All of the data is to be set down again without any alteration.

- Stored data entries:
┄┄┄┄┄┄┄┄┄┄┄┄┄┄┄┄┄┄┄┄

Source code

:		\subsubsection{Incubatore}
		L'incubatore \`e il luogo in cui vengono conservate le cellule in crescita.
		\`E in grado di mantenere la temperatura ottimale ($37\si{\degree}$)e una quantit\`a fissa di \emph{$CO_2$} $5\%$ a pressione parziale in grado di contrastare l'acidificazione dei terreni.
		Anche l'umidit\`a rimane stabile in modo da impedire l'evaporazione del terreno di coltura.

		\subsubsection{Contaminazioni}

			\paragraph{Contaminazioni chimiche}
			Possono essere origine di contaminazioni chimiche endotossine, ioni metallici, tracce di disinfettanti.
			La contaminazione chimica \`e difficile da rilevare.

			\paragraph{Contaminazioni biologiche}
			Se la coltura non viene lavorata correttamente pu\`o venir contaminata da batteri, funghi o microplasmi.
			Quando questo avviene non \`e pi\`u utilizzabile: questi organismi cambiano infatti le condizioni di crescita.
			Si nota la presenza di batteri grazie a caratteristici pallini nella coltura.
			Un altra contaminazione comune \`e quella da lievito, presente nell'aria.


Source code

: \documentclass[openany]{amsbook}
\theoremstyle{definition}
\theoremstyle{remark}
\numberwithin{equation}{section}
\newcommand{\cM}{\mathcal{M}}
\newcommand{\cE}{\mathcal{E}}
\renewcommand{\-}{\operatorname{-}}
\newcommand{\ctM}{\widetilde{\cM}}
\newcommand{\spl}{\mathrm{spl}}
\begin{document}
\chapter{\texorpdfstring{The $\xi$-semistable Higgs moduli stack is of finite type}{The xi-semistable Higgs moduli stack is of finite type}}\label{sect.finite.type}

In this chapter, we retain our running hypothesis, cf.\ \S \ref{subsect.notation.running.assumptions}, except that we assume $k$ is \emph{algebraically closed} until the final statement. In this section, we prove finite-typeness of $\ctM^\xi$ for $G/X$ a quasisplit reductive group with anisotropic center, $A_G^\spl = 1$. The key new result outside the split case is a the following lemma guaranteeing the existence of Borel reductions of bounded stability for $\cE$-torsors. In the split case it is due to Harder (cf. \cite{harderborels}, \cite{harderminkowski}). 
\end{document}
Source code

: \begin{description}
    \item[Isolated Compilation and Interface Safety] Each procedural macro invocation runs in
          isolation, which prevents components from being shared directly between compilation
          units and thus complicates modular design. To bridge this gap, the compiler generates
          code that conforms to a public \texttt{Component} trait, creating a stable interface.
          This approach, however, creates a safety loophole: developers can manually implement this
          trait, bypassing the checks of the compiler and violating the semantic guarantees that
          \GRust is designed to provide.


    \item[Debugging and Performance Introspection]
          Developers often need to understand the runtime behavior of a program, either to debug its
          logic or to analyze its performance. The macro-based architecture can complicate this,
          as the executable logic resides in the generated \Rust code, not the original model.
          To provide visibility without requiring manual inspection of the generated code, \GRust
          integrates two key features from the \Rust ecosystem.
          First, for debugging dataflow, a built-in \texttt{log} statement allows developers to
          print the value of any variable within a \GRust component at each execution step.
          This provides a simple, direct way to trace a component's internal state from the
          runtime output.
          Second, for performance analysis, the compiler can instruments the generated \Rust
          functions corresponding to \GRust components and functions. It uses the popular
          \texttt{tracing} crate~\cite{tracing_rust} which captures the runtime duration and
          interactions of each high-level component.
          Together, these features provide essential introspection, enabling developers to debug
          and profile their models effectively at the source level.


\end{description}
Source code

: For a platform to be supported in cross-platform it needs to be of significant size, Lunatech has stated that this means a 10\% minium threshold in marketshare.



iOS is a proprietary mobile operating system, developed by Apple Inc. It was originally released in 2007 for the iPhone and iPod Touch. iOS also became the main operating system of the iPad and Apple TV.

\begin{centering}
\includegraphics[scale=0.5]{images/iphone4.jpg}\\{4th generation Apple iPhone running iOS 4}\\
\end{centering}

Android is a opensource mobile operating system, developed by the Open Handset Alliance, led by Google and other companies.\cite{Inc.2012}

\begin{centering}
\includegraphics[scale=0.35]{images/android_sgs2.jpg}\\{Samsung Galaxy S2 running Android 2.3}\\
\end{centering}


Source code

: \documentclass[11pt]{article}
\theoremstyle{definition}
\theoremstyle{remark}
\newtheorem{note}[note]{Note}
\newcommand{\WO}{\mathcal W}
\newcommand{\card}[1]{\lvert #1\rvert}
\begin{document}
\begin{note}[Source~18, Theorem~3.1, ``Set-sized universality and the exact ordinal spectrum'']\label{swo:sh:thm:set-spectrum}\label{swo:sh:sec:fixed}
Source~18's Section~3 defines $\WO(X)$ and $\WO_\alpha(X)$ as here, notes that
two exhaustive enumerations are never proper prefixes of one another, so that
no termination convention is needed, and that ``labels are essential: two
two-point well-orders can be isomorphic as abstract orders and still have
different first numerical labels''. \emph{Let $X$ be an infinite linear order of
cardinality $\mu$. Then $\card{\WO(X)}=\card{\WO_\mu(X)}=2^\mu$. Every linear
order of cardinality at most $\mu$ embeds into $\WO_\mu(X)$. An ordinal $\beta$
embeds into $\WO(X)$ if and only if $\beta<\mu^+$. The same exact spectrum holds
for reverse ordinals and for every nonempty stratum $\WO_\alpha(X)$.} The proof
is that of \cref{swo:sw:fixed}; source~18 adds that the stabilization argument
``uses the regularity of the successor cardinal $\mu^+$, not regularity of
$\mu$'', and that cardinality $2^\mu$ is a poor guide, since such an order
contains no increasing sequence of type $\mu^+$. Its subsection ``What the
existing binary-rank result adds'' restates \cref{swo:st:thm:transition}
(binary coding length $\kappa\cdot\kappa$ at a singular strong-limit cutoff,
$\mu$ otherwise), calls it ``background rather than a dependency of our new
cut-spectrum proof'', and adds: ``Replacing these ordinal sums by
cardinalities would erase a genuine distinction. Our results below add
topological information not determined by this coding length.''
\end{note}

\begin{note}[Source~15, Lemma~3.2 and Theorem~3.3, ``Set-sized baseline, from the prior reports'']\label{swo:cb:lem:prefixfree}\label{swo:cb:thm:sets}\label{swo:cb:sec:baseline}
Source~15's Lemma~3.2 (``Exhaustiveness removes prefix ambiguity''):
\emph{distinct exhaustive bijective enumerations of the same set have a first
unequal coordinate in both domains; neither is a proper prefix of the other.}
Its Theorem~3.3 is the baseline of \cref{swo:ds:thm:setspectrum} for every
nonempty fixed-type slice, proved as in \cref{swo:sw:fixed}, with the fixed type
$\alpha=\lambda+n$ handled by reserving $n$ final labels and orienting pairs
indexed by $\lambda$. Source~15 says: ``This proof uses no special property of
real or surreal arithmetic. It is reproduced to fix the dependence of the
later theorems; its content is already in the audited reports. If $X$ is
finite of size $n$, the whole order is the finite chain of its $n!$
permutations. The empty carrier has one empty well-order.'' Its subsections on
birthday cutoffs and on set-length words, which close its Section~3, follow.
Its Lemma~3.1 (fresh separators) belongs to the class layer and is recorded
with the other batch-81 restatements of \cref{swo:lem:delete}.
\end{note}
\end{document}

┄┄┄┄┄┄┄┄┄┄┄┄┄┄┄┄┄┄┄┄

- EXERCISE RESULT:
Source code

:		\subsubsection{Incubatore}
		L'incubatore \`e il luogo in cui vengono conservate le cellule in crescita.
		\`E in grado di mantenere la temperatura ottimale ($37\si{\degree}$)e una quantit\`a fissa di \emph{$CO_2$} $5\%$ a pressione parziale in grado di contrastare l'acidificazione dei terreni.
		Anche l'umidit\`a rimane stabile in modo da impedire l'evaporazione del terreno di coltura.

		\subsubsection{Contaminazioni}

			\paragraph{Contaminazioni chimiche}
			Possono essere origine di contaminazioni chimiche endotossine, ioni metallici, tracce di disinfettanti.
			La contaminazione chimica \`e difficile da rilevare.

			\paragraph{Contaminazioni biologiche}
			Se la coltura non viene lavorata correttamente pu\`o venir contaminata da batteri, funghi o microplasmi.
			Quando questo avviene non \`e pi\`u utilizzabile: questi organismi cambiano infatti le condizioni di crescita.
			Si nota la presenza di batteri grazie a caratteristici pallini nella coltura.
			Un altra contaminazione comune \`e quella da lievito, presente nell'aria.


Source code

: \documentclass[openany]{amsbook}
\theoremstyle{definition}
\theoremstyle{remark}
\numberwithin{equation}{section}
\newcommand{\cM}{\mathcal{M}}
\newcommand{\cE}{\mathcal{E}}
\renewcommand{\-}{\operatorname{-}}
\newcommand{\ctM}{\widetilde{\cM}}
\newcommand{\spl}{\mathrm{spl}}
\begin{document}
\chapter{\texorpdfstring{The $\xi$-semistable Higgs moduli stack is of finite type}{The xi-semistable Higgs moduli stack is of finite type}}\label{sect.finite.type}

In this chapter, we retain our running hypothesis, cf.\ \S \ref{subsect.notation.running.assumptions}, except that we assume $k$ is \emph{algebraically closed} until the final statement. In this section, we prove finite-typeness of $\ctM^\xi$ for $G/X$ a quasisplit reductive group with anisotropic center, $A_G^\spl = 1$. The key new result outside the split case is a the following lemma guaranteeing the existence of Borel reductions of bounded stability for $\cE$-torsors. In the split case it is due to Harder (cf. \cite{harderborels}, \cite{harderminkowski}). 
\end{document}
Source code

: \begin{description}
    \item[Isolated Compilation and Interface Safety] Each procedural macro invocation runs in
          isolation, which prevents components from being shared directly between compilation
          units and thus complicates modular design. To bridge this gap, the compiler generates
          code that conforms to a public \texttt{Component} trait, creating a stable interface.
          This approach, however, creates a safety loophole: developers can manually implement this
          trait, bypassing the checks of the compiler and violating the semantic guarantees that
          \GRust is designed to provide.


    \item[Debugging and Performance Introspection]
          Developers often need to understand the runtime behavior of a program, either to debug its
          logic or to analyze its performance. The macro-based architecture can complicate this,
          as the executable logic resides in the generated \Rust code, not the original model.
          To provide visibility without requiring manual inspection of the generated code, \GRust
          integrates two key features from the \Rust ecosystem.
          First, for debugging dataflow, a built-in \texttt{log} statement allows developers to
          print the value of any variable within a \GRust component at each execution step.
          This provides a simple, direct way to trace a component's internal state from the
          runtime output.
          Second, for performance analysis, the compiler can instruments the generated \Rust
          functions corresponding to \GRust components and functions. It uses the popular
          \texttt{tracing} crate~\cite{tracing_rust} which captures the runtime duration and
          interactions of each high-level component.
          Together, these features provide essential introspection, enabling developers to debug
          and profile their models effectively at the source level.


\end{description}
Source code

: For a platform to be supported in cross-platform it needs to be of significant size, Lunatech has stated that this means a 10\% minium threshold in marketshare.



iOS is a proprietary mobile operating system, developed by Apple Inc. It was originally released in 2007 for the iPhone and iPod Touch. iOS also became the main operating system of the iPad and Apple TV.

\begin{centering}
\includegraphics[scale=0.5]{images/iphone4.jpg}\\{4th generation Apple iPhone running iOS 4}\\
\end{centering}

Android is a opensource mobile operating system, developed by the Open Handset Alliance, led by Google and other companies.\cite{Inc.2012}

\begin{centering}
\includegraphics[scale=0.35]{images/android_sgs2.jpg}\\{Samsung Galaxy S2 running Android 2.3}\\
\end{centering}


Source code

: \documentclass[11pt]{article}
\theoremstyle{definition}
\theoremstyle{remark}
\newtheorem{note}[note]{Note}
\newcommand{\WO}{\mathcal W}
\newcommand{\card}[1]{\lvert #1\rvert}
\begin{document}
\begin{note}[Source~18, Theorem~3.1, ``Set-sized universality and the exact ordinal spectrum'']\label{swo:sh:thm:set-spectrum}\label{swo:sh:sec:fixed}
Source~18's Section~3 defines $\WO(X)$ and $\WO_\alpha(X)$ as here, notes that
two exhaustive enumerations are never proper prefixes of one another, so that
no termination convention is needed, and that ``labels are essential: two
two-point well-orders can be isomorphic as abstract orders and still have
different first numerical labels''. \emph{Let $X$ be an infinite linear order of
cardinality $\mu$. Then $\card{\WO(X)}=\card{\WO_\mu(X)}=2^\mu$. Every linear
order of cardinality at most $\mu$ embeds into $\WO_\mu(X)$. An ordinal $\beta$
embeds into $\WO(X)$ if and only if $\beta<\mu^+$. The same exact spectrum holds
for reverse ordinals and for every nonempty stratum $\WO_\alpha(X)$.} The proof
is that of \cref{swo:sw:fixed}; source~18 adds that the stabilization argument
``uses the regularity of the successor cardinal $\mu^+$, not regularity of
$\mu$'', and that cardinality $2^\mu$ is a poor guide, since such an order
contains no increasing sequence of type $\mu^+$. Its subsection ``What the
existing binary-rank result adds'' restates \cref{swo:st:thm:transition}
(binary coding length $\kappa\cdot\kappa$ at a singular strong-limit cutoff,
$\mu$ otherwise), calls it ``background rather than a dependency of our new
cut-spectrum proof'', and adds: ``Replacing these ordinal sums by
cardinalities would erase a genuine distinction. Our results below add
topological information not determined by this coding length.''
\end{note}

\begin{note}[Source~15, Lemma~3.2 and Theorem~3.3, ``Set-sized baseline, from the prior reports'']\label{swo:cb:lem:prefixfree}\label{swo:cb:thm:sets}\label{swo:cb:sec:baseline}
Source~15's Lemma~3.2 (``Exhaustiveness removes prefix ambiguity''):
\emph{distinct exhaustive bijective enumerations of the same set have a first
unequal coordinate in both domains; neither is a proper prefix of the other.}
Its Theorem~3.3 is the baseline of \cref{swo:ds:thm:setspectrum} for every
nonempty fixed-type slice, proved as in \cref{swo:sw:fixed}, with the fixed type
$\alpha=\lambda+n$ handled by reserving $n$ final labels and orienting pairs
indexed by $\lambda$. Source~15 says: ``This proof uses no special property of
real or surreal arithmetic. It is reproduced to fix the dependence of the
later theorems; its content is already in the audited reports. If $X$ is
finite of size $n$, the whole order is the finite chain of its $n!$
permutations. The empty carrier has one empty well-order.'' Its subsections on
birthday cutoffs and on set-length words, which close its Section~3, follow.
Its Lemma~3.1 (fresh separators) belongs to the class layer and is recorded
with the other batch-81 restatements of \cref{swo:lem:delete}.
\end{note}
\end{document}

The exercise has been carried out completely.